[REQUIREMENT] For the material below, the expected output is exactly the lines between the line holding "Source code" and the line holding "Uses GNU v3", inclusive, with pictures left out.
◆ ◆ ◆ ◆
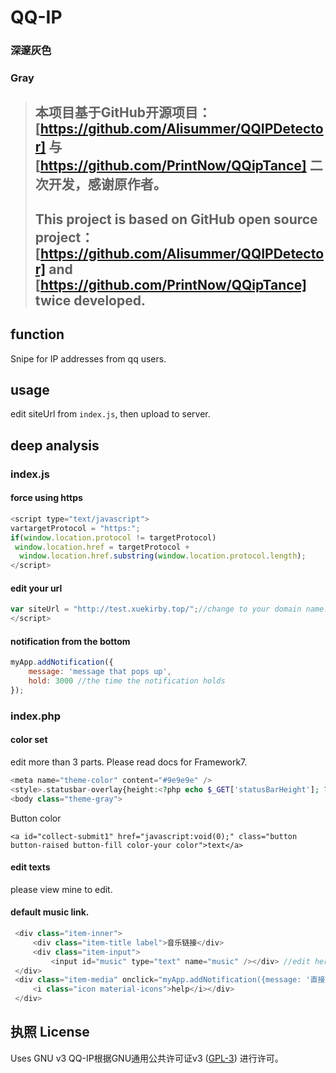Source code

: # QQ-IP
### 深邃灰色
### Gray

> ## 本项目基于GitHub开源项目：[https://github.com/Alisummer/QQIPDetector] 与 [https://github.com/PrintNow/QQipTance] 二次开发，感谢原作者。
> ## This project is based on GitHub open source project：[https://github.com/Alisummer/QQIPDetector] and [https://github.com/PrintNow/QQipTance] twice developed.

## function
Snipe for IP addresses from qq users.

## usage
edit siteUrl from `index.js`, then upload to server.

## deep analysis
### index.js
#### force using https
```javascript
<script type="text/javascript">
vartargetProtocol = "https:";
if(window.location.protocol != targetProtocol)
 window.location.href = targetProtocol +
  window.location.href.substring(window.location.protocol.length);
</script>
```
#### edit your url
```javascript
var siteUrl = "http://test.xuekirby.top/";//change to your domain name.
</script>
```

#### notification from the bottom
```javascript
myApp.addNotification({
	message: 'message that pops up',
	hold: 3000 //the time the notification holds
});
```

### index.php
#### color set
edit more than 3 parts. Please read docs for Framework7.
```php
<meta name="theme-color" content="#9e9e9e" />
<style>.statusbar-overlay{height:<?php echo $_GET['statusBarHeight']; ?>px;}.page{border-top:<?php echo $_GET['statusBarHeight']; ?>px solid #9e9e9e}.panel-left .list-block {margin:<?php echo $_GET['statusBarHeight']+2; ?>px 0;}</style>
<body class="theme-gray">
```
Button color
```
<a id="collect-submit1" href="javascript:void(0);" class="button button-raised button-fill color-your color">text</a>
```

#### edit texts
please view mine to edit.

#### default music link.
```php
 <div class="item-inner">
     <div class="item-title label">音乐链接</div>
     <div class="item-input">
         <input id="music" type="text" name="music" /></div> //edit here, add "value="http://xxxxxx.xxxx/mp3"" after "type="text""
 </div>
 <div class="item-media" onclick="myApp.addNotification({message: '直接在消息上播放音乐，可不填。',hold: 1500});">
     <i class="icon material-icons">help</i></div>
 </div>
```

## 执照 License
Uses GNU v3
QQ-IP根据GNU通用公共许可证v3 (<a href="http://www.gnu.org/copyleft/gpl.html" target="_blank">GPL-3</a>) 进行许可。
◆ ◆ ◆ ◆
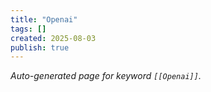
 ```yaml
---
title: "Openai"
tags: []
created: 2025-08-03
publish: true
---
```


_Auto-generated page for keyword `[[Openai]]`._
◆ ◆ ◆ ◆
[SOLUTION TO THE EXERCISE]
Source code

: # QQ-IP
### 深邃灰色
### Gray

> ## 本项目基于GitHub开源项目：[https://github.com/Alisummer/QQIPDetector] 与 [https://github.com/PrintNow/QQipTance] 二次开发，感谢原作者。
> ## This project is based on GitHub open source project：[https://github.com/Alisummer/QQIPDetector] and [https://github.com/PrintNow/QQipTance] twice developed.

## function
Snipe for IP addresses from qq users.

## usage
edit siteUrl from `index.js`, then upload to server.

## deep analysis
### index.js
#### force using https
```javascript
<script type="text/javascript">
vartargetProtocol = "https:";
if(window.location.protocol != targetProtocol)
 window.location.href = targetProtocol +
  window.location.href.substring(window.location.protocol.length);
</script>
```
#### edit your url
```javascript
var siteUrl = "http://test.xuekirby.top/";//change to your domain name.
</script>
```

#### notification from the bottom
```javascript
myApp.addNotification({
	message: 'message that pops up',
	hold: 3000 //the time the notification holds
});
```

### index.php
#### color set
edit more than 3 parts. Please read docs for Framework7.
```php
<meta name="theme-color" content="#9e9e9e" />
<style>.statusbar-overlay{height:<?php echo $_GET['statusBarHeight']; ?>px;}.page{border-top:<?php echo $_GET['statusBarHeight']; ?>px solid #9e9e9e}.panel-left .list-block {margin:<?php echo $_GET['statusBarHeight']+2; ?>px 0;}</style>
<body class="theme-gray">
```
Button color
```
<a id="collect-submit1" href="javascript:void(0);" class="button button-raised button-fill color-your color">text</a>
```

#### edit texts
please view mine to edit.

#### default music link.
```php
 <div class="item-inner">
     <div class="item-title label">音乐链接</div>
     <div class="item-input">
         <input id="music" type="text" name="music" /></div> //edit here, add "value="http://xxxxxx.xxxx/mp3"" after "type="text""
 </div>
 <div class="item-media" onclick="myApp.addNotification({message: '直接在消息上播放音乐，可不填。',hold: 1500});">
     <i class="icon material-icons">help</i></div>
 </div>
```

## 执照 License
Uses GNU v3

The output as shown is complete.